-----BEGIN PGP SIGNED MESSAGE-----
Hash: SHA1
On Nov 5, 2008, at 6:39 PM, Glenn Linderman wrote:
This is an interesting perspective... "stuff em" does come to mind :)
But I'm not at all clear on what you mean by a round-trip through
the email module. Let me see... if you are creating an email, you
(1) should encode it properly (2) a round-trip is mostly
meaningless, unless you send it to yourself. So you probably mean
email that is received, and that you want to send on. In this case,
there is already a composed/encoded form of the email in hand; it
could simply be sent as is without decoding or re-encoding. That
would be quite a clean round-trip!
There are two ways to create an email DOM. One is out of whole cloth
(i.e. creating Message objects and their subclasses, then attaching
them into a tree). Note that it is a "generator" whose job it is to
take the DOM and produce an RFC-compliant flat textural representation.
The other way to get a DOM is to parse some flat textual
representation.
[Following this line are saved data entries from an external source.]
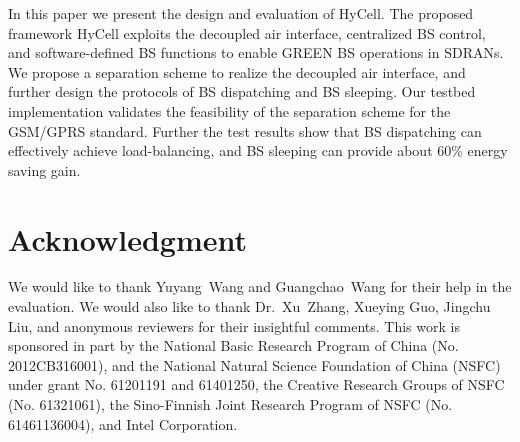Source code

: \documentclass[conference]{IEEEtran}
\begin{document}
In this paper we present the design and evaluation of HyCell. The proposed
framework HyCell
exploits the decoupled air interface, centralized BS control, and software-defined BS
functions to enable GREEN BS operations in SDRANs. We propose
a separation scheme to realize the decoupled air interface, and
further design the protocols of BS dispatching and BS sleeping.
Our testbed implementation validates the feasibility of the separation scheme
for the GSM/GPRS standard.
Further the test results show that BS dispatching can effectively achieve load-balancing, and
BS sleeping can provide about 60\% energy saving gain.

\section*{Acknowledgment}

We would like to thank Yuyang~Wang and Guangchao~Wang for their help in
the evaluation. We would also like to thank Dr.~Xu~Zhang, Xueying Guo, Jingchu Liu,
and anonymous reviewers for their insightful comments.
This work is sponsored in part by the National Basic Research Program
of China (No. 2012CB316001), and the National Natural Science Foundation of
China (NSFC) under grant No. 61201191 and 61401250, the Creative Research Groups of
NSFC (No. 61321061), the Sino-Finnish Joint Research Program of NSFC
(No. 61461136004), and Intel Corporation.
\end{document}
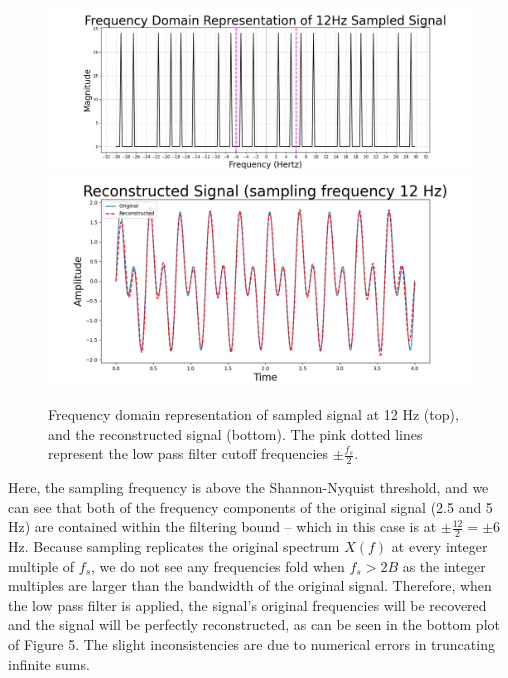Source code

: \documentclass{article}
\begin{document}
\begin{figure}[H]
    \centering
    \begin{minipage}{\textwidth}
        \centering
        \includegraphics[width=\linewidth]{images/pink_freqdom_12hz.png}
        \includegraphics[width=\linewidth]{images/ogcolors_reconstructed_12hz.png}
        \\[0.5em] 
    \end{minipage}
    \caption{Frequency domain representation of sampled signal at 12 Hz (top), and the reconstructed signal (bottom). 
    The pink dotted lines represent the low pass filter cutoff frequencies $\pm \frac{f_s}{2}$.}
\end{figure}
Here, the sampling frequency is above the Shannon-Nyquist threshold, and we can see that both of the frequency components of the original signal (2.5 and 5 Hz) are contained within the filtering bound -- which in this case is at $ \pm \frac{12}{2}= \pm 6$ Hz. 
Because sampling replicates the original spectrum $X(f)$ at every integer multiple of $f_s$, we do not see any frequencies fold when $f_s > 2B$ as the integer multiples are larger than the bandwidth of the original signal.
Therefore, when the low pass filter is applied, the signal's original frequencies will be recovered and the signal will be perfectly reconstructed, as can be seen in the bottom plot of Figure 5.
The slight inconsistencies are due to numerical errors in truncating infinite sums.
\end{document}
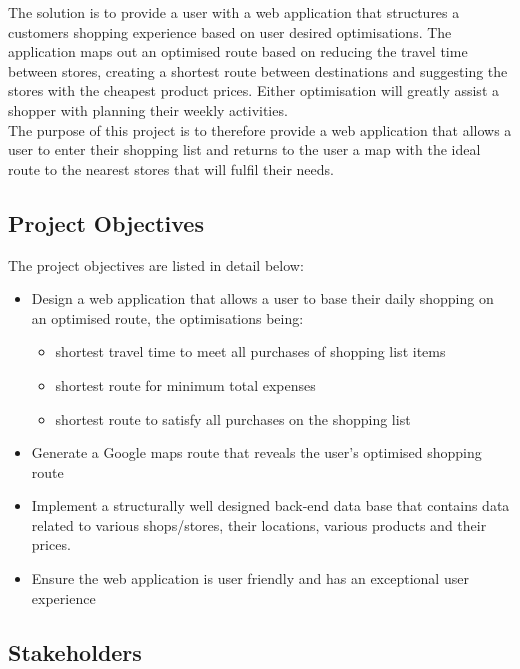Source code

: \documentclass[10pt, a4paper, twocolumn]{scrartcl}
\begin{document}
		The solution is to provide a user with a web application that structures a customers shopping experience based on user desired optimisations. The application maps out an optimised route based on reducing the travel time between stores, creating a shortest route between destinations and suggesting the stores with the cheapest product prices. Either optimisation will greatly assist a shopper with planning their weekly activities. \\
		
		The purpose of this project is to therefore provide a web application that allows a user to enter their shopping list and returns to the user a map with the ideal route to the nearest stores that will fulfil their needs. 
	
	\subsection{Project Objectives}
	
		The project objectives are listed in detail below:
		
			\begin{itemize}[noitemsep]
				\item Design a web application that allows a user to base their daily shopping on an optimised route, the optimisations being:
					\begin{itemize}
						\item shortest travel time to meet all purchases of shopping list items 
						\item shortest route for minimum total expenses
						\item shortest route to satisfy all purchases on the shopping list 
					\end{itemize}
				\item Generate a Google maps route that reveals the user's optimised shopping route
				\item Implement a structurally well designed back-end data base that contains data related to various shops/stores, their locations, various products and their prices.
				\item Ensure the web application is user friendly and has an exceptional user experience
			\end{itemize}
	
	\subsection{Stakeholders}
		
\end{document}
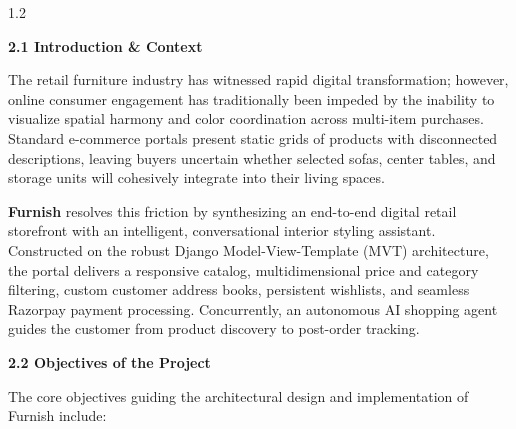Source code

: \documentclass[12pt,a4paper]{article}
\begin{document}
{\fontsize{13.5}{19.5}\selectfont
\begin{spacing}{1.2}

\noindent
\textbf{2.1 Introduction \& Context}

\vspace{0.05in}

\noindent
The retail furniture industry has witnessed rapid digital transformation; however, online consumer engagement has traditionally been impeded by the inability to visualize spatial harmony and color coordination across multi-item purchases. Standard e-commerce portals present static grids of products with disconnected descriptions, leaving buyers uncertain whether selected sofas, center tables, and storage units will cohesively integrate into their living spaces.

\vspace{0.10in}

\noindent
\textbf{Furnish} resolves this friction by synthesizing an end-to-end digital retail storefront with an intelligent, conversational interior styling assistant. Constructed on the robust Django Model-View-Template (MVT) architecture, the portal delivers a responsive catalog, multidimensional price and category filtering, custom customer address books, persistent wishlists, and seamless Razorpay payment processing. Concurrently, an autonomous AI shopping agent guides the customer from product discovery to post-order tracking.

\vspace{0.4in}

\noindent
\textbf{2.2 Objectives of the Project}

\vspace{0.05in}

\noindent
The core objectives guiding the architectural design and implementation of Furnish include:

\vspace{0.08in}


\end{spacing}}
\end{document}
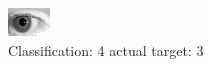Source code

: \begin{figure}[h!]
\begin{center}
\includegraphics[width=0.60\columnwidth]{figures/ID199_class_4_target_3.png}
\end{center}
\caption{ Classification: 4 actual target: 3}
\label{fig:ID199_class_4_target_3}
\end{figure}
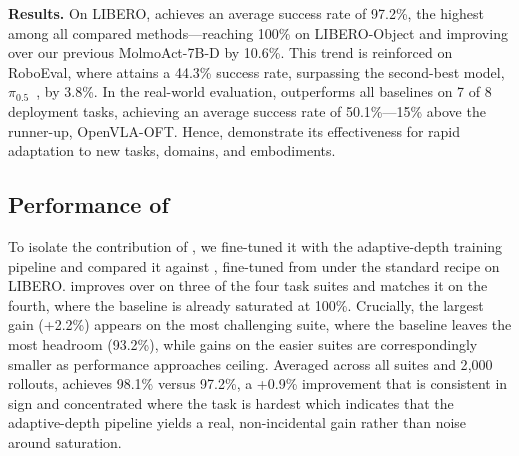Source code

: \textbf{Results.} On LIBERO, \molmoactt achieves an average success rate of 97.2\%, the highest among all compared methods—reaching 100\% on LIBERO-Object and improving over our previous MolmoAct-7B-D by 10.6\%. This trend is reinforced on RoboEval, where \molmoactt attains a 44.3\% success rate, surpassing the second-best model, $\pi_{0.5}$~\citep{intelligence2025pi05visionlanguageactionmodelopenworld}, by 3.8\%. In the real-world evaluation, \molmoactt outperforms all baselines on 7 of 8 deployment tasks, achieving an average success rate of 50.1\%—15\% above the runner-up, OpenVLA-OFT. Hence, \molmoactt demonstrate its effectiveness for rapid adaptation to new tasks, domains, and embodiments.

\subsection{Performance of \molmothink}
\label{depth}
To isolate the contribution of \molmothink, we fine-tuned it with the adaptive-depth training pipeline and compared it against \molmoactt, fine-tuned from \molmoacttpos under the standard recipe on LIBERO. \molmothink improves over \molmoactt on three of the four task suites and matches it on the fourth, where the baseline is already saturated at 100\%. Crucially, the largest gain (+2.2\%) appears on the most challenging suite, where the baseline leaves the most headroom (93.2\%), while gains on the easier suites are correspondingly smaller as performance approaches ceiling. Averaged across all suites and 2{,}000 rollouts, \molmothink achieves 98.1\% versus 97.2\%, a +0.9\% improvement that is consistent in sign and concentrated where the task is hardest which indicates that the adaptive-depth pipeline yields a real, non-incidental gain rather than noise around saturation.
In this case, it is a core design requirement that
the parser never throws an exception, and that there is a way to
record and retrieve the defects in a message.
The core model objects of Message (and their MIME subclasses) and
Header should treat everything internally as bytes. The edges are
where you want to be able to accept varying types, but always convert
to bytes internally. Edges of this system include the parser, the
generator, and various setter and getter methods of Message and Header.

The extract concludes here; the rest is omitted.